Nobody would have blamed Ruth if she had stayed behind. Her family and all she knew were in Moab. In Israel, in Bethlehem she knew no one and had no real prospects. It was her family’s responsibility.

Despite the idea she could have an easier life if she just stayed in Moab, Ruth went to be be with her new family. What she did made a difference. What she did eventually made its way to Jesus.

I think we are called to make a difference. Some years ago I ran across a story of a man named Walter. Walter’s faithfulness saved a church that continued living until it made a real difference. Let me share the story with you.

Every Sunday for nearly three years Walter had a routine. Just before 10:00 a.m. he would open the doors to Epworth and prepare the church for worship. If the weather was cold, he would build a fire in the old wood stove. If it was hot, he would open all the windows and distribute the hand fans with a picture of Jesus on one side and an ad for a local funeral home on the other.

Next, Walter would open the Bible located on top of the wooden pulpit and read the selected Scripture for that week. Then it would be time for prayer. Often there were folks in the community included on Walter’s list. The latest national and world news would be mentioned. But always, Walter ended every prayer with a plea for God to remember and bless his beloved church.

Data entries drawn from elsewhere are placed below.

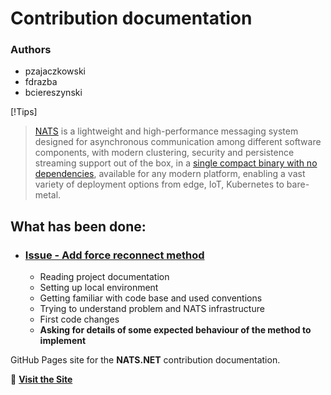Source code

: # Contribution documentation

### Authors

- pzajaczkowski
- fdrazba
- bciereszynski

[!Tips]
>[NATS](https://nats.io) is a lightweight and high-performance messaging system designed for asynchronous communication among
>different software components, with modern clustering, security and persistence streaming support
>out of the box, in a [single compact binary with no dependencies](https://nats.io/download/), available for any modern
>platform, enabling a vast variety of deployment options from edge, IoT, Kubernetes to bare-metal.

## What has been done:

- ### **[Issue - Add force reconnect method](https://github.com/nats-io/nats.net/issues/479)**
  - Reading project documentation
  - Setting up local environment
  - Getting familiar with code base and used conventions
  - Trying to understand problem and NATS infrastructure
  - First code changes
  - **Asking for details of some expected behaviour of the method to implement**

GitHub Pages site for the **NATS.NET** contribution documentation.

🔗 **[Visit the Site](https://github.com/pzajaczkowski/nats.net/)**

Every Sunday, Walter had a routine, but what makes this story so unique is that with very few exceptions, Walter began and ended the Sunday morning worship service … alone. Alone? Why? Many years ago, Epworth church was built on land donated by a neighboring farmer, but if for any reason they stopped meeting regularly, if Walter stopped opening the church doors every Sunday, the property would revert to the original owners … Epworth church would cease to exist.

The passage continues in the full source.